JSP Fragment I, text surrounding the vignette known as facsimile #1. This is an introductory section of the Book of Breathing. Hugh Nibley did not make a translation of this opening vignette.

JSP Fragment I, Vignette
According to Baer, Coenen and Quaegebeur, the scene represents the resurrection of Hor (as Osiris) aided by Anubis. Osiris lies on a lion couch, with Anubis, the jackal headed god standing over him.  Four canopic jars are shown below the figures, which have lids representing the four sons of Horus, Imset, Hapi, Qebeh-senuwef, and Duwa-mutef.  According to Baer, Osiris was "almost certainly represented as ithyphallic, ready to beget Horus", grasping his phallus. Michael D. Rhodes says this interpretation is unlikely because in all other conception scenes the reclining figure is nude and in this one he is wearing a kilt.

JSP XI (two columns)

Fragment B

The translation from the papyri ends here, as the remaining fragments is presumed not to have survived.  The Book of Breathing continues for another four paragraphs (paragraphs 11-14).  These final paragraphs typically include continued discussion of Hôr entering the afterlife, an abbreviated  Negative Confession where Hôr would proclaim before gods and demons that he had not committed a variety of sins, and finally a proclamation of the Hôr's purity and readiness to live forever on earth.  This would make up about two more columns.

Closing Vignette (Facsimile #3)

The culminating vignette, also known as facsimile #3, is the presentation of Hor to the Egyptian god of death and rebirth Osiris (seated), and his wife Isis (standing) after having been judged worthy to continue existence.  Hor is adorned in Egyptian festival attire with a cone of perfumed grease and a lotus flower on his head. He is escorted by the goddess of justice Ma'at, and guide of the dead Anubis.  At the top of the scene is a row of stars, representing the sky.  The presentation of the deceased to Osiris is a common scene in Egyptian funerary literature, and has its antecedent in chapter 125 of the earlier Book of the Dead.

The Egyptian gods and goddesses in this vignette are identified by iconography above their heads. Osiris is adorned in the crown Atef which combines the Hedjet, the crown of Upper Egypt (where Thebes is located), with two ostrich feathers on the side. Isis has a sun disk between two cows horns above her head, and in her hand is a symbol of life called an Ankh. Ma'at is denoted by a feather above her head.
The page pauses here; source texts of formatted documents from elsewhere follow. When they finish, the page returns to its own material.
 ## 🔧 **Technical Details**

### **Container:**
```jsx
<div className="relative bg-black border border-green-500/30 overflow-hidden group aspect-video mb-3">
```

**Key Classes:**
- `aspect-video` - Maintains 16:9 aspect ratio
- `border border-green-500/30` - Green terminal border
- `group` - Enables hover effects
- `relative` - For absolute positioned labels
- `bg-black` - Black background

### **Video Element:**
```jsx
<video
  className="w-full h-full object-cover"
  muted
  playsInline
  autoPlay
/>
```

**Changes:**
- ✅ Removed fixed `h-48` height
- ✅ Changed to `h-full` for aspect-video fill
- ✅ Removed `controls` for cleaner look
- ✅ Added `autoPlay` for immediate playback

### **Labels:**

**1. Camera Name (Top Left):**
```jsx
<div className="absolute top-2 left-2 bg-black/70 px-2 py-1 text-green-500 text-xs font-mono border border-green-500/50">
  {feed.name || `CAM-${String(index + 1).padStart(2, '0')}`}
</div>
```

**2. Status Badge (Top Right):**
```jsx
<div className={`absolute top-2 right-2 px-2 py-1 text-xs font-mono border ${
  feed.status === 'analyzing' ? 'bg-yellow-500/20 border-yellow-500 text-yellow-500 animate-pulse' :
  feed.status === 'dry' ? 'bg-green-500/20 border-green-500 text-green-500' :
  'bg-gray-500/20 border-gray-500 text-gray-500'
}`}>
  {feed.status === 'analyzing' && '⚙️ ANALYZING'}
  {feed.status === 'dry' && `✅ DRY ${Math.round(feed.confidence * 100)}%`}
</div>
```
In Egyptian funerary tradition, the god Anubis is a guide to the dead, assisting in leading the deceased through the underworld. Anubis is typically portrayed with a jackal's head to include spiked ears, narrow eyes and long snout.  While the spiked ear, and narrow eyes are present, the long snout is not.  Close analysis of the printing plates of facsimile 3 indicates that the snout might have been present but chiseled off.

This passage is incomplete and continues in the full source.